**Activity:** Show all lines below holding the string "olcLimits".

**Dataset records:**

* * * * *

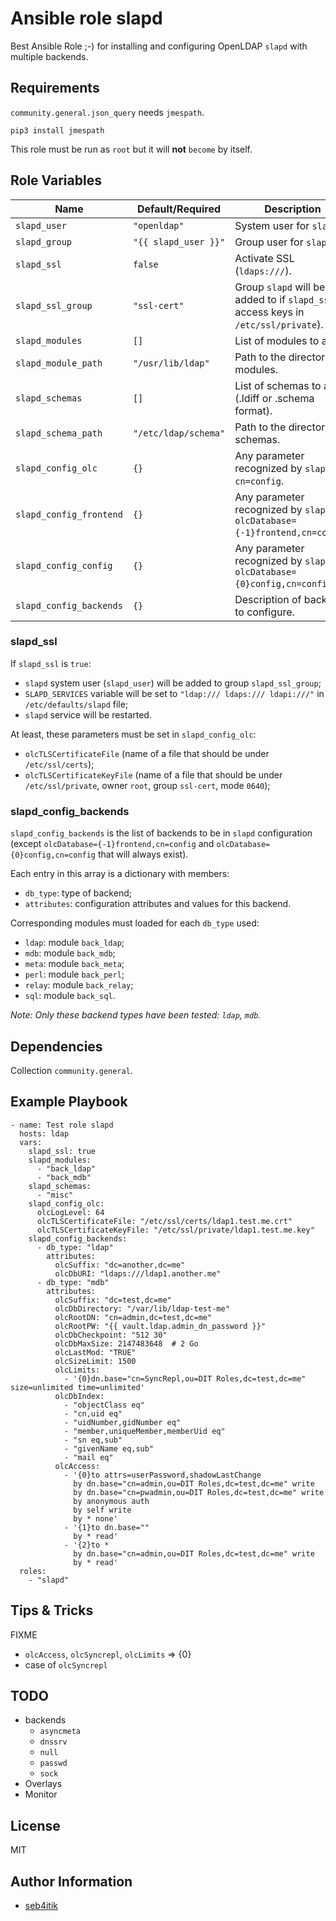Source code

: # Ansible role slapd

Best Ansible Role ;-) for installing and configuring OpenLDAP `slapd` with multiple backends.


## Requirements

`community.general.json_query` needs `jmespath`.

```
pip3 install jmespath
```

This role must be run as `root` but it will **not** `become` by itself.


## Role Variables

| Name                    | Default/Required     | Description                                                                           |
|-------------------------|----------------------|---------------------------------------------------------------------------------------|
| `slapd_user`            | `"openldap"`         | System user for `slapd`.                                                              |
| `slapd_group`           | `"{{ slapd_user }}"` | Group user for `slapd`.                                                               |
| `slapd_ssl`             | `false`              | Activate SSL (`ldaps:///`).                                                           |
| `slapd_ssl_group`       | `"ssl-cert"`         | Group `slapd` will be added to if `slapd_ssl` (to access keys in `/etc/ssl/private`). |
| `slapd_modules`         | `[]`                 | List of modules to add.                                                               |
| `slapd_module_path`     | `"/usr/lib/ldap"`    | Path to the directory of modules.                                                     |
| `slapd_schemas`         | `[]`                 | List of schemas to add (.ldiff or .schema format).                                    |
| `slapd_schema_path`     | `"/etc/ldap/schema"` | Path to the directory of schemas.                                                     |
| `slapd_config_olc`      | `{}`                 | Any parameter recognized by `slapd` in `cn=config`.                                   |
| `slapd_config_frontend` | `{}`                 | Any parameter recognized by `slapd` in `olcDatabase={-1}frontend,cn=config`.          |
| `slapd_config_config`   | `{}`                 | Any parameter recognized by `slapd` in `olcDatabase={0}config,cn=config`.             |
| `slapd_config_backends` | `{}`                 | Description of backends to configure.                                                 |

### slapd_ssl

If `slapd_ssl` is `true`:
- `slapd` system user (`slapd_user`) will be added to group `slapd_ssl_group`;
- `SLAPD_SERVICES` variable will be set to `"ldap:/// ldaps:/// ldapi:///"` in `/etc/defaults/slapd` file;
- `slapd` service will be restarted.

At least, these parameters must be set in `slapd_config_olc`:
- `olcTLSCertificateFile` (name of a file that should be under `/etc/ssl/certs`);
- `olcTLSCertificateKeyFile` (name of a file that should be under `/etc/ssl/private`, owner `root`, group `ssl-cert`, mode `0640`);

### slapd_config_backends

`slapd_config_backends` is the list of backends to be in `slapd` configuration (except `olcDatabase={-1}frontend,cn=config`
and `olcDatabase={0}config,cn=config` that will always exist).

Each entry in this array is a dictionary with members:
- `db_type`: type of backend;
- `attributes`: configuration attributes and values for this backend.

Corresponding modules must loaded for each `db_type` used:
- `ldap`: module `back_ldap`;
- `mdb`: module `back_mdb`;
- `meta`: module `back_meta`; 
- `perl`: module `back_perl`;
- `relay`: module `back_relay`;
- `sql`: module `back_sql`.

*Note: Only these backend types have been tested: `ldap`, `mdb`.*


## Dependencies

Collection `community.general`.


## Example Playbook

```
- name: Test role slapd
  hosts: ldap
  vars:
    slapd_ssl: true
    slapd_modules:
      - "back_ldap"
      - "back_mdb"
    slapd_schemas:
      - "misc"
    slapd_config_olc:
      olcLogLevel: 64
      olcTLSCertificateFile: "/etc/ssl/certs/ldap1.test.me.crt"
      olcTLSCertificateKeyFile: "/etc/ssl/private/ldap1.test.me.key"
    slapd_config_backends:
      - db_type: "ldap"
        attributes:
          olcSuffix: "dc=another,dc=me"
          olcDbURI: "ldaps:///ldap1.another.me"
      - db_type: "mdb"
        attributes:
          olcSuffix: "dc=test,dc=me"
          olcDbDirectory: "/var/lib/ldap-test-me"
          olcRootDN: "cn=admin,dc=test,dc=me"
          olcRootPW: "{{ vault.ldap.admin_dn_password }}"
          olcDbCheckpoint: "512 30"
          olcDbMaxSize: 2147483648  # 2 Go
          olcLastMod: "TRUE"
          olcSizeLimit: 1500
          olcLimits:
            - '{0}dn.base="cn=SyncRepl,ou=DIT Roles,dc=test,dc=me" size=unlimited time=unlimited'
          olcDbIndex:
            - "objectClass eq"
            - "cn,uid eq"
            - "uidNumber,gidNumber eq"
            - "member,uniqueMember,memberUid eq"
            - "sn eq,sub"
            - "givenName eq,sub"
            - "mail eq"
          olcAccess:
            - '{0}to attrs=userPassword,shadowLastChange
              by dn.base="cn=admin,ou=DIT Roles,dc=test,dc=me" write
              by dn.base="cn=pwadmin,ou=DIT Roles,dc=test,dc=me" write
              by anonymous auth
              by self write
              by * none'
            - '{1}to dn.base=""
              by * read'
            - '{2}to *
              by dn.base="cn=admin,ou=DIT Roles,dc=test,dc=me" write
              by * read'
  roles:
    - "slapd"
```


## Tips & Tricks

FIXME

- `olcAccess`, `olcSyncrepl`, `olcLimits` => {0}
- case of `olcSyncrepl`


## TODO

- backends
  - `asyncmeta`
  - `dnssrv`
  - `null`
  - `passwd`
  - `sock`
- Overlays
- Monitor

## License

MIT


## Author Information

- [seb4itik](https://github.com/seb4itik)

* * * * *

**Written solution:**
          olcLimits:
- `olcAccess`, `olcSyncrepl`, `olcLimits` => {0}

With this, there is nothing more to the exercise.